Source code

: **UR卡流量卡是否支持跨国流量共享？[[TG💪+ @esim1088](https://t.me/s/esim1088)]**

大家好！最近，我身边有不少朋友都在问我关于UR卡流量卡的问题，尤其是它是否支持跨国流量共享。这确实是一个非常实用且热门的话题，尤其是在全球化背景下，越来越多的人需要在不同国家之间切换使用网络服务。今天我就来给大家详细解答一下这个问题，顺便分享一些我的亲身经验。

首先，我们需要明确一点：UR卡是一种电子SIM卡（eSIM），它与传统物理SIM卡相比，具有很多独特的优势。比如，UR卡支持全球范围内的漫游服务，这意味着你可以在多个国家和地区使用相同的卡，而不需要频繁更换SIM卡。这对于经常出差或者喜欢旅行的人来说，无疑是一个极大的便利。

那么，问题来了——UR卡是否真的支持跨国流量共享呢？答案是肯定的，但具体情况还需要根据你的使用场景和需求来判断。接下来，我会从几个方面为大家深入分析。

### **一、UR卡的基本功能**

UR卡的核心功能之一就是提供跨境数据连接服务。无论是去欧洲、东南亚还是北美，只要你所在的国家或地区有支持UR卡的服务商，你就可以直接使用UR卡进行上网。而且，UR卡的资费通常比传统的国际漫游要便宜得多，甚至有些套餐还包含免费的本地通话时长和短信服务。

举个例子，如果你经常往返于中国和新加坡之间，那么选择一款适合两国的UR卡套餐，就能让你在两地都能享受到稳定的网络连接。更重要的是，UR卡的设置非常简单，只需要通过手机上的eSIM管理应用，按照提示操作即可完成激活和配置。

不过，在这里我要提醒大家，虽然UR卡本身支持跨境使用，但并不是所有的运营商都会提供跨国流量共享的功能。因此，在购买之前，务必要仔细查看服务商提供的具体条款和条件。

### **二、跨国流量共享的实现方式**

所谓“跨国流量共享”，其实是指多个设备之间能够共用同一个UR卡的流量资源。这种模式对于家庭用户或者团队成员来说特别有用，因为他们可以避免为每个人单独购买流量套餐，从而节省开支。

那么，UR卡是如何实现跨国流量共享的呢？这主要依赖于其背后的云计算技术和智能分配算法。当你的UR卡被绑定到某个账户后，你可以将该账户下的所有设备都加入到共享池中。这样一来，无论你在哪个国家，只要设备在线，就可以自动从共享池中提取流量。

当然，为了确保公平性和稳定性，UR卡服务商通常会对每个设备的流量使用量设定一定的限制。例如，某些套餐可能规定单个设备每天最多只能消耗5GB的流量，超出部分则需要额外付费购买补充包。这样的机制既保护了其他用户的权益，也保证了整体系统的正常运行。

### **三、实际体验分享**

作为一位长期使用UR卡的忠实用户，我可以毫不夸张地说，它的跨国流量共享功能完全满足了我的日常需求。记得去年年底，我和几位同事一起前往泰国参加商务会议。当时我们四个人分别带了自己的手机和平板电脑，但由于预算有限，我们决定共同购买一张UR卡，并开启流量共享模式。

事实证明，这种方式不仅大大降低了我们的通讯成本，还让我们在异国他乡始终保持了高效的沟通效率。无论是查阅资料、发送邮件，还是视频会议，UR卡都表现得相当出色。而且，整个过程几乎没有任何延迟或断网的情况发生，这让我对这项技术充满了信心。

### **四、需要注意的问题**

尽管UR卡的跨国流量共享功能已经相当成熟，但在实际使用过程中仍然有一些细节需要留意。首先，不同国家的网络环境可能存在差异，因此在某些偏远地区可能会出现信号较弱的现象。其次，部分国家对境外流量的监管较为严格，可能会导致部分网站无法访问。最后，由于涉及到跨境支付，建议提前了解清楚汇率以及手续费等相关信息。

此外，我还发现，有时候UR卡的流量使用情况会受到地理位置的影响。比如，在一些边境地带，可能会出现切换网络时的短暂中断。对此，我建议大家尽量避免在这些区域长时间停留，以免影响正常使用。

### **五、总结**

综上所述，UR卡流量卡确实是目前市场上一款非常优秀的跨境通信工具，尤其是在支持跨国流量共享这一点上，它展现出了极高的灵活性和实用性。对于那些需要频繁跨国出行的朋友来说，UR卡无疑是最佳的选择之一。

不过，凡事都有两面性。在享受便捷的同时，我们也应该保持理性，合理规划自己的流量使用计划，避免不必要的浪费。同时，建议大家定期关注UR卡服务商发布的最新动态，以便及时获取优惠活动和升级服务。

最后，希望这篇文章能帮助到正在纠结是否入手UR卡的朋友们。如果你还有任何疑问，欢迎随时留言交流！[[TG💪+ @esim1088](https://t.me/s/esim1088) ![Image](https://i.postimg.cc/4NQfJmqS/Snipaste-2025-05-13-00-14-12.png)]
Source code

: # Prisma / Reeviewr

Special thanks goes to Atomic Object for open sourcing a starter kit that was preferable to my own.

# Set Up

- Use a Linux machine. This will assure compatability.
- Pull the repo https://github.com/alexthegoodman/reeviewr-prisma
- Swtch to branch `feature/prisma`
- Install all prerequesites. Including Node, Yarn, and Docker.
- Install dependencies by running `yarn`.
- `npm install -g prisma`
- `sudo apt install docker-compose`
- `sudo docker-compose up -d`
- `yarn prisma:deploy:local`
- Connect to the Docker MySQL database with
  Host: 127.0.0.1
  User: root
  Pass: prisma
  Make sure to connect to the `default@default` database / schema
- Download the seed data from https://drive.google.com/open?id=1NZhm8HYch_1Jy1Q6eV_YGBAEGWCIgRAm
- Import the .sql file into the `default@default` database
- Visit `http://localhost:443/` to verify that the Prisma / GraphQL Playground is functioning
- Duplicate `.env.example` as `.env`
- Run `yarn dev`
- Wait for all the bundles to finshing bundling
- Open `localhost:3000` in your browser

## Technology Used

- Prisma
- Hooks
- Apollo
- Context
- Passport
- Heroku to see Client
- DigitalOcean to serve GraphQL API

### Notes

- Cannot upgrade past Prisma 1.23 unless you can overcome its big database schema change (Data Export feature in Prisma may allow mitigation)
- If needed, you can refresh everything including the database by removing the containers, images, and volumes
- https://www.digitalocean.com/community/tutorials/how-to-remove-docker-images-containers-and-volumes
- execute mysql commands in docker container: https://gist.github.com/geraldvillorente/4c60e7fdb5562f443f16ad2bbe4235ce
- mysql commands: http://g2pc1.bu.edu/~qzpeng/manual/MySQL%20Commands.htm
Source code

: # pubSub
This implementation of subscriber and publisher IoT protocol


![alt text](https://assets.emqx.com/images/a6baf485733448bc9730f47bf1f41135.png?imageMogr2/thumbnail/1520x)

========

*TO DO*: From the data above, work out how many lines hold "database". Answer with the number alone.

*ANSWER SECTION*: 5